## Exercise
Below are records. Copy every line with "tuple" in it.
══════════
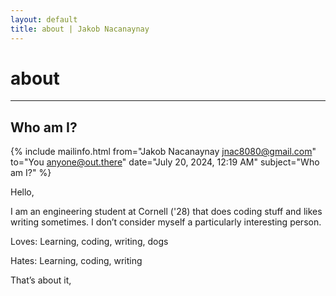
 ```yaml
---
layout: default
title: about | Jakob Nacanaynay
---
```


# about

---

## Who am I?

{% include mailinfo.html from="Jakob Nacanaynay <jnac8080@gmail.com>" to="You <anyone@out.there>" date="July 20, 2024, 12:19 AM" subject="Who am I?" %}

Hello,

I am an engineering student at Cornell ('28) that does coding stuff and likes writing sometimes. I don’t consider myself a particularly interesting person.

Loves: Learning, coding, writing, dogs

Hates: Learning, coding, writing

That’s about it,
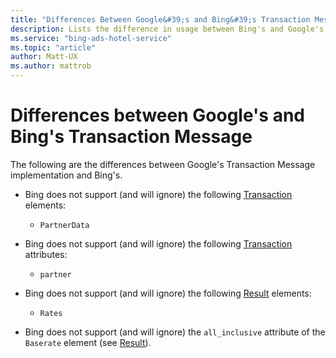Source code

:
 ```yaml
---
title: "Differences Between Google&#39;s and Bing&#39;s Transaction Message Usage"
description: Lists the difference in usage between Bing's and Google's transaction message.
ms.service: "bing-ads-hotel-service"
ms.topic: "article"
author: Matt-UX
ms.author: mattrob
---
```


# Differences between Google's and Bing's Transaction Message

The following are the differences between Google's Transaction Message implementation and Bing's.

- Bing does not support (and will ignore) the following [Transaction](reference.md#transaction-type) elements:  
  
  - `PartnerData`
  
- Bing does not support (and will ignore) the following [Transaction](reference.md#transaction) attributes:  
  
  - `partner`
  
- Bing does not support (and will ignore) the following [Result](reference.md#result-type) elements:
  
  - `Rates`
  
- Bing does not support (and will ignore) the `all_inclusive` attribute of the `Baserate` element (see [Result](reference.md#result-type)).
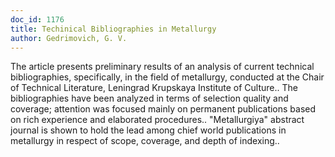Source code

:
 ```yaml
---
doc_id: 1176
title: Techinical Bibliographies in Metallurgy
author: Gedrimovich, G. V.
---
```


The article presents preliminary results of an analysis of current technical
bibliographies, specifically, in the field of metallurgy, conducted at the 
Chair of Technical Literature, Leningrad Krupskaya Institute of Culture.. The
bibliographies have been analyzed in terms of selection quality and coverage; 
attention was focused mainly on permanent publications based on rich experience 
and elaborated procedures.. "Metallurgiya" abstract journal is shown to hold
the lead among chief world publications in metallurgy in respect of scope,
coverage, and depth of indexing..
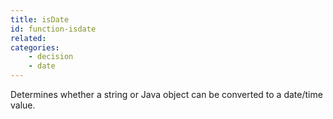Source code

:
 ```yaml
---
title: isDate
id: function-isdate
related:
categories:
    - decision
    - date
---
```


Determines whether a string or Java object can be converted
        to a date/time value.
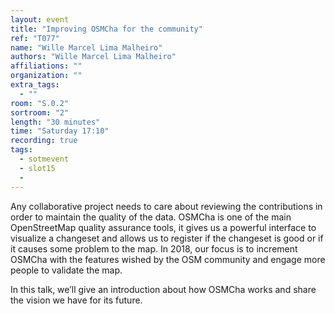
 ```yaml
---
layout: event
title: "Improving OSMCha for the community"
ref: "T077"
name: "Wille Marcel Lima Malheiro"
authors: "Wille Marcel Lima Malheiro"
affiliations: ""
organization: ""
extra_tags:
  - ""
room: "S.0.2"
sortroom: "2"
length: "30 minutes"
time: "Saturday 17:10"
recording: true
tags:
  - sotmevent
  - slot15
  - 
---
```

Any collaborative project needs to care about reviewing the contributions in order to maintain the quality of the data. OSMCha is one of the main OpenStreetMap quality assurance tools, it gives us a powerful interface to visualize a changeset and allows us to register if the changeset is good or if it causes some problem to the map. In 2018, our focus is to increment OSMCha with the features wished by the OSM community and engage more people to validate the map.

In this talk, we’ll give an introduction about how OSMCha works and share the vision we have for its future.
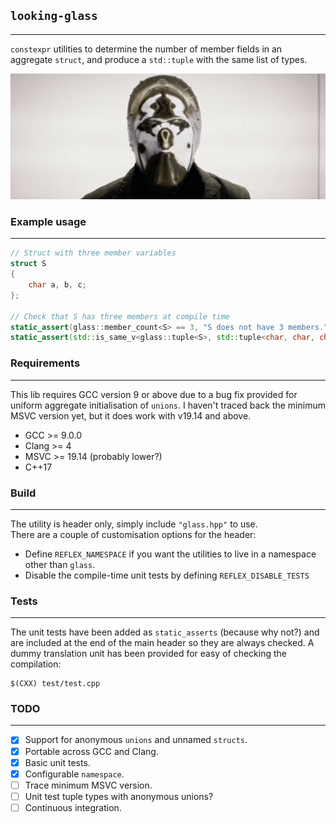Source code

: ## `looking-glass`
---
`constexpr` utilities to determine the number of member fields in an aggregate `struct`, and produce a `std::tuple` with the same list of types.

<p align="center">
<img src="https://github.com/nitronoid/looking-glass/raw/main/.github/images/looking-glass.jpg" width="900">
</p>

### Example usage
---
```cpp
// Struct with three member variables
struct S
{
    char a, b, c;
};

// Check that S has three members at compile time
static_assert(glass::member_count<S> == 3, "S does not have 3 members.");
static_assert(std::is_same_v<glass::tuple<S>, std::tuple<char, char, char>>);
```

### Requirements
---
This lib requires GCC version 9 or above due to a bug fix provided for uniform aggregate initialisation of `unions`.
I haven't traced back the minimum MSVC version yet, but it does work with v19.14 and above.
* GCC >= 9.0.0
* Clang >= 4
* MSVC >= 19.14 (probably lower?)
* C++17

### Build
---
The utility is header only, simply include `"glass.hpp"` to use.  
There are a couple of customisation options for the header:
* Define `REFLEX_NAMESPACE` if you want the utilities to live in a namespace other than `glass`.
* Disable the compile-time unit tests by defining `REFLEX_DISABLE_TESTS`

### Tests
---
The unit tests have been added as `static_asserts` (because why not?) and are included at the end of the main header so they are always checked.
A dummy translation unit has been provided for easy of checking the compilation:

```
$(CXX) test/test.cpp
```

### TODO
---
- [x] Support for anonymous `unions` and unnamed `structs`.
- [x] Portable across GCC and Clang.
- [x] Basic unit tests.
- [x] Configurable `namespace`.
- [ ] Trace minimum MSVC version.
- [ ] Unit test tuple types with anonymous unions?
- [ ] Continuous integration.
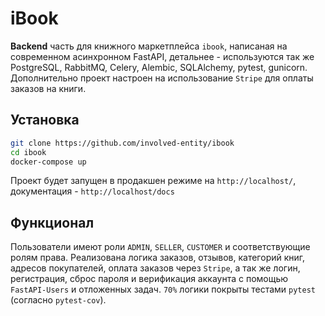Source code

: # iBook
__Backend__ часть для книжного маркетплейса `ibook`, написаная на современном асинхронном FastAPI, детальнее - используются так же PostgreSQL, RabbitMQ, Celery, Alembic, SQLAlchemy, pytest, gunicorn. Дополнительно проект настроен на использование `Stripe` для оплаты заказов на книги.
## Установка
```bash
git clone https://github.com/involved-entity/ibook
cd ibook
docker-compose up
```
Проект будет запущен в продакшен режиме на `http://localhost/`, документация - `http://localhost/docs`
## Функционал
Пользователи имеют роли `ADMIN`, `SELLER`, `CUSTOMER` и соответствующие ролям права. Реализована логика заказов, отзывов, категорий книг, адресов покупателей, оплата заказов через `Stripe`, а так же логин, регистрация, сброс пароля и верификация аккаунта с помощью `FastAPI-Users` и отложенных задач. `70%` логики покрыты тестами `pytest` (согласно `pytest-cov`).
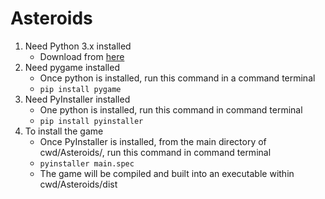 Asteroids
=========


1. Need Python 3.x installed
    * Download from [here](https://www.python.org/downloads/)
2. Need pygame installed
    * Once python is installed, run this command in a command terminal
    * ``` pip install pygame ```
3. Need PyInstaller installed
    * One python is installed, run this command in command terminal
    * ``` pip install pyinstaller ```
4. To install the game
    * Once PyInstaller is installed, from the main directory of cwd/Asteroids/, run this command in command terminal
    * ``` pyinstaller main.spec ```
    * The game will be compiled and built into an executable within cwd/Asteroids/dist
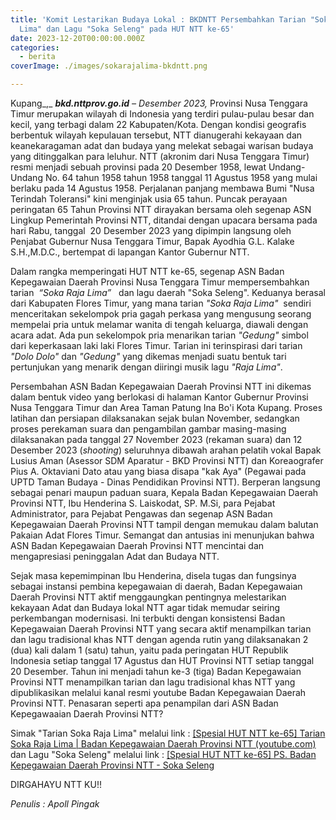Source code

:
 ```yaml
---
title: 'Komit Lestarikan Budaya Lokal : BKDNTT Persembahkan Tarian "Soka Raja
  Lima" dan Lagu "Soka Seleng" pada HUT NTT ke-65'
date: 2023-12-20T00:00:00.000Z
categories:
  - berita
coverImage: ./images/sokarajalima-bkdntt.png

---
```


Kupang\_,\_ ***bkd.nttprov.go.id*** *– Desember 2023,* Provinsi Nusa Tenggara Timur merupakan wilayah di Indonesia yang terdiri pulau-pulau besar dan kecil, yang terbagi dalam 22 Kabupaten/Kota. Dengan kondisi geografis berbentuk wilayah kepulauan tersebut, NTT dianugerahi kekayaan dan keanekaragaman adat dan budaya yang melekat sebagai warisan budaya yang ditinggalkan para leluhur. NTT (akronim dari Nusa Tenggara Timur) resmi menjadi sebuah provinsi pada 20 Desember 1958, lewat Undang-Undang No. 64 tahun 1958 tahun 1958 tanggal 11 Agustus 1958 yang mulai berlaku pada 14 Agustus 1958. Perjalanan panjang membawa Bumi "Nusa Terindah Toleransi" kini menginjak usia 65 tahun. Puncak perayaan peringatan 65 Tahun Provinsi NTT dirayakan bersama oleh segenap ASN Lingkup Pemerintah Provinsi NTT, ditandai dengan upacara bersama pada hari Rabu, tanggal  20 Desember 2023 yang dipimpin langsung oleh Penjabat Gubernur Nusa Tenggara Timur, Bapak Ayodhia G.L. Kalake S.H.,M.D.C., bertempat di lapangan Kantor Gubernur NTT.

Dalam rangka memperingati HUT NTT ke-65, segenap ASN Badan Kepegawaian Daerah Provinsi Nusa Tenggara Timur mempersembahkan tarian  *“Soka Raja Lima”*   dan lagu daerah "Soka Seleng". Keduanya berasal dari Kabupaten Flores Timur, yang mana tarian *"Soka Raja Lima"*  sendiri menceritakan sekelompok pria gagah perkasa yang mengusung seorang mempelai pria untuk melamar wanita di tengah keluarga, diawali dengan acara adat. Ada pun sekelompok pria menarikan tarian *"Gedung"* simbol dari keperkasaan laki laki Flores Timur. Tarian ini terinspirasi dari tarian *"Dolo Dolo"* dan *"Gedung"* yang dikemas menjadi suatu bentuk tari pertunjukan yang menarik dengan diiringi musik lagu *"Raja Lima"*.

Persembahan ASN Badan Kepegawaian Daerah Provinsi NTT ini dikemas dalam bentuk video yang berlokasi di halaman Kantor Gubernur Provinsi Nusa Tenggara Timur dan Area Taman Patung Ina Bo'i Kota Kupang. Proses latihan dan persiapan dilaksanakan sejak bulan November, sedangkan proses perekaman suara dan pengambilan gambar masing-masing dilaksanakan pada tanggal 27 November 2023 (rekaman suara) dan 12 Desember 2023 (*shooting*) seluruhnya dibawah arahan pelatih vokal Bapak Lusius Aman (Asessor SDM Aparatur - BKD Provinsi NTT) dan Koreaografer Pius A. Oktaviani Dato atau yang biasa disapa "kak Aya" (Pegawai pada UPTD Taman Budaya - Dinas Pendidikan Provinsi NTT). Berperan langsung sebagai penari maupun paduan suara, Kepala Badan Kepegawaian Daerah Provinsi NTT, Ibu Henderina S. Laiskodat, SP. M.Si, para Pejabat Administrator, para Pejabat Pengawas dan segenap ASN Badan Kepegawaian Daerah Provinsi NTT tampil dengan memukau dalam balutan Pakaian Adat Flores Timur. Semangat dan antusias ini menunjukan bahwa ASN Badan Kepegawaian Daerah Provinsi NTT mencintai dan mengapresiasi peninggalan Adat dan Budaya NTT.

Sejak masa kepemimpinan Ibu Henderina, disela tugas dan fungsinya sebagai instansi pembina kepegawaian di daerah, Badan Kepegawaian Daerah Provinsi NTT aktif menggaungkan pentingnya melestarikan kekayaan Adat dan Budaya lokal NTT agar tidak memudar seiring perkembangan modernisasi. Ini terbukti dengan konsistensi Badan Kepegawaian Daerah Provinsi NTT yang secara aktif menampilkan tarian dan lagu tradisional khas NTT dengan agenda rutin yang dilaksanakan 2 (dua) kali dalam 1 (satu) tahun, yaitu pada peringatan HUT Republik Indonesia setiap tanggal 17 Agustus dan HUT Provinsi NTT setiap tanggal 20 Desember. Tahun ini menjadi tahun ke-3 (tiga) Badan Kepegawaian Provinsi NTT menampilkan tarian dan lagu tradisional khas NTT yang dipublikasikan melalui kanal resmi youtube Badan Kepegawaian Daerah Provinsi NTT. Penasaran seperti apa penampilan dari ASN Badan Kepegawaaian Daerah Provinsi NTT?

Simak "Tarian Soka Raja Lima" melalui link : [\[Spesial HUT NTT ke-65\] Tarian Soka Raja Lima | Badan Kepegawaian Daerah Provinsi NTT (youtube.com)](https://www.youtube.com/watch?v=0hrPXJRdMkU) dan Lagu "Soka Seleng" melalui link : [\[Spesial HUT NTT ke-65\] PS. Badan Kepegawaian Daerah Provinsi NTT - Soka Seleng](https://youtu.be/6Y3yOE3XGEA?si=U96YEuxikTtQpJCz)

DIRGAHAYU NTT KU!!

*Penulis : Apoll Pingak*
══════════
## Solution to this problem
`constexpr` utilities to determine the number of member fields in an aggregate `struct`, and produce a `std::tuple` with the same list of types.
static_assert(std::is_same_v<glass::tuple<S>, std::tuple<char, char, char>>);
- [ ] Unit test tuple types with anonymous unions?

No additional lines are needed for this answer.